Faschisten bekämpft, aber nicht besiegt

Brandenburger Aktionsbündnis gegen Gewalt, Rechtsextremismus und Fremdenfeindlichkeit feiert 25-jähriges Bestehen

  • Andreas Fritsche, Potsdam
  • Lesedauer: 4 Min.

Im Schirrhof der Potsdamer Schiffbauergasse feiert das brandenburgische Aktionsbündnis gegen Gewalt, Rechtsextremismus und Fremdenfeindlichkeit am Freitagabend sein 25-jähriges Bestehen. Ministerpräsident Dietmar Woidke (SPD) hält aus diesem Anlass eine Trauerrede. Er hat vorher überlegt, ob er das wirklich so machen soll und sich dafür entschieden. »Der Gründung gingen eine ganze Reihe schrecklicher Erlebnisse voraus«, erinnert Woidke. Vor und nach 1997 kostete die rechte Gewalt in Brandenburg Menschenleben. Der Politiker nennt Namen: Amadeu Antonio Kiowa, Farid Guendoul und Marinus Schöberl.

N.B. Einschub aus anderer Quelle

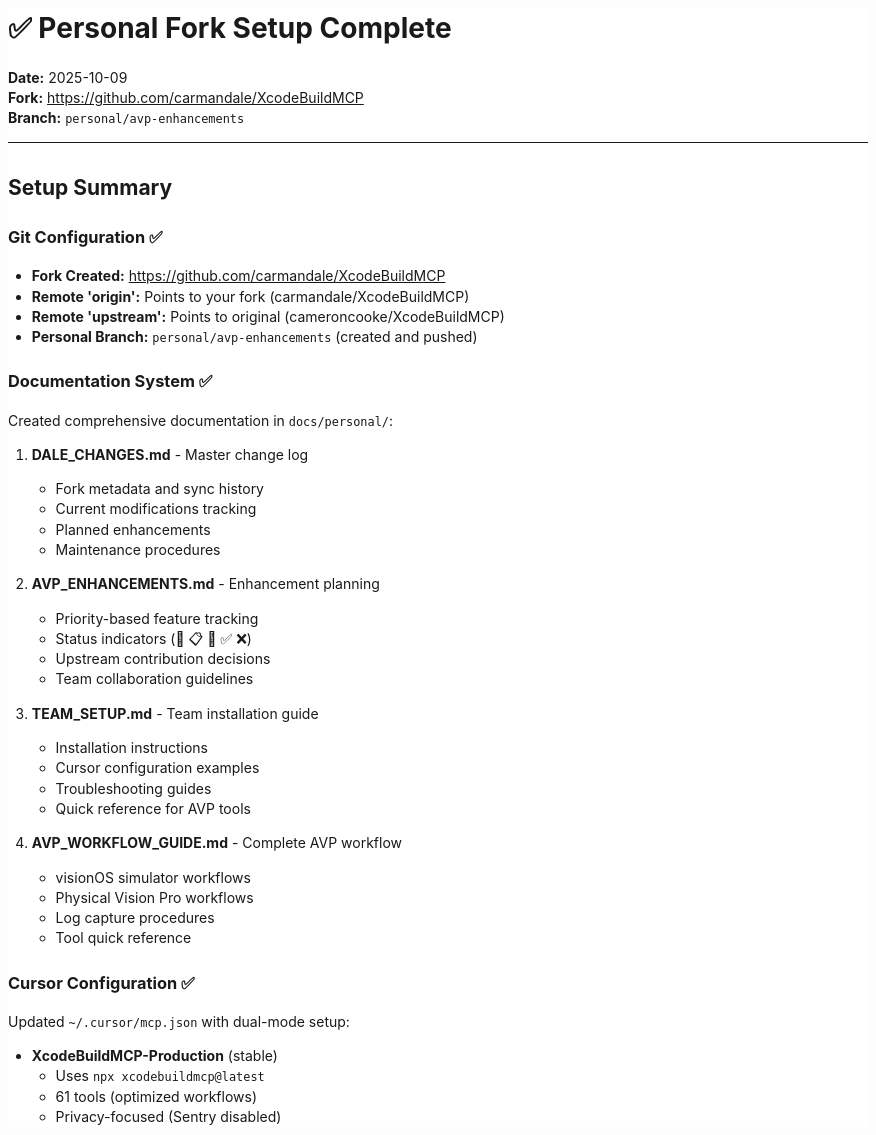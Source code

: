 # ✅ Personal Fork Setup Complete

**Date:** 2025-10-09  
**Fork:** https://github.com/carmandale/XcodeBuildMCP  
**Branch:** `personal/avp-enhancements`

---

## Setup Summary

### Git Configuration ✅
- **Fork Created:** https://github.com/carmandale/XcodeBuildMCP
- **Remote 'origin':** Points to your fork (carmandale/XcodeBuildMCP)
- **Remote 'upstream':** Points to original (cameroncooke/XcodeBuildMCP)
- **Personal Branch:** `personal/avp-enhancements` (created and pushed)

### Documentation System ✅
Created comprehensive documentation in `docs/personal/`:

1. **DALE_CHANGES.md** - Master change log
   - Fork metadata and sync history
   - Current modifications tracking
   - Planned enhancements
   - Maintenance procedures

2. **AVP_ENHANCEMENTS.md** - Enhancement planning
   - Priority-based feature tracking
   - Status indicators (💭 📋 🔄 ✅ ❌)
   - Upstream contribution decisions
   - Team collaboration guidelines

3. **TEAM_SETUP.md** - Team installation guide
   - Installation instructions
   - Cursor configuration examples
   - Troubleshooting guides
   - Quick reference for AVP tools

4. **AVP_WORKFLOW_GUIDE.md** - Complete AVP workflow
   - visionOS simulator workflows
   - Physical Vision Pro workflows
   - Log capture procedures
   - Tool quick reference

### Cursor Configuration ✅
Updated `~/.cursor/mcp.json` with dual-mode setup:

- **XcodeBuildMCP-Production** (stable)
  - Uses `npx xcodebuildmcp@latest`
  - 61 tools (optimized workflows)
  - Privacy-focused (Sentry disabled)
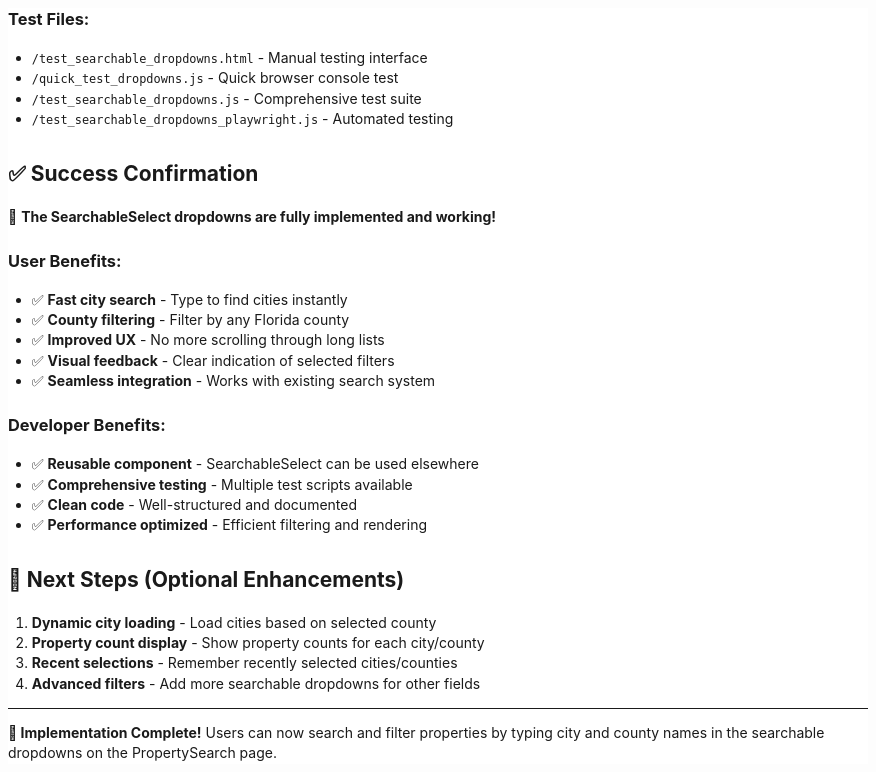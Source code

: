 ### Test Files:
- `/test_searchable_dropdowns.html` - Manual testing interface
- `/quick_test_dropdowns.js` - Quick browser console test
- `/test_searchable_dropdowns.js` - Comprehensive test suite
- `/test_searchable_dropdowns_playwright.js` - Automated testing

## ✅ **Success Confirmation**

🎉 **The SearchableSelect dropdowns are fully implemented and working!**

### **User Benefits:**
- ✅ **Fast city search** - Type to find cities instantly
- ✅ **County filtering** - Filter by any Florida county
- ✅ **Improved UX** - No more scrolling through long lists
- ✅ **Visual feedback** - Clear indication of selected filters
- ✅ **Seamless integration** - Works with existing search system

### **Developer Benefits:**
- ✅ **Reusable component** - SearchableSelect can be used elsewhere
- ✅ **Comprehensive testing** - Multiple test scripts available
- ✅ **Clean code** - Well-structured and documented
- ✅ **Performance optimized** - Efficient filtering and rendering

## 🎯 Next Steps (Optional Enhancements)

1. **Dynamic city loading** - Load cities based on selected county
2. **Property count display** - Show property counts for each city/county
3. **Recent selections** - Remember recently selected cities/counties
4. **Advanced filters** - Add more searchable dropdowns for other fields

---

**🎊 Implementation Complete!** Users can now search and filter properties by typing city and county names in the searchable dropdowns on the PropertySearch page.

Der angolanische Arbeiter Amadeu Antonio wurde in Eberswalde bewusstlos geschlagen, lag elf Tage im Koma und starb im Dezember 1990. Der algerische Asylbewerber Farid Guendoul wurde im Februar 1999 durch Guben gehetzt, wollte in Todesangst in ein Haus flüchten, verletzte sich an der zersplitterten Glasscheibe der Tür und verblutete. Marinus Schöberl wurde in Potzlow 2002 das Genick gebrochen, seine Leiche in eine Jauchegrube geworfen. Neonazis ermordeten diese drei Menschen und noch andere. Amadeu Antonio und Farid Guendoul starben mit 28 Jahren, als ihre Freundinnen mit einem Sohn und einer Tochter schwanger waren. Marinus Schöberl war erst 16 Jahre alt.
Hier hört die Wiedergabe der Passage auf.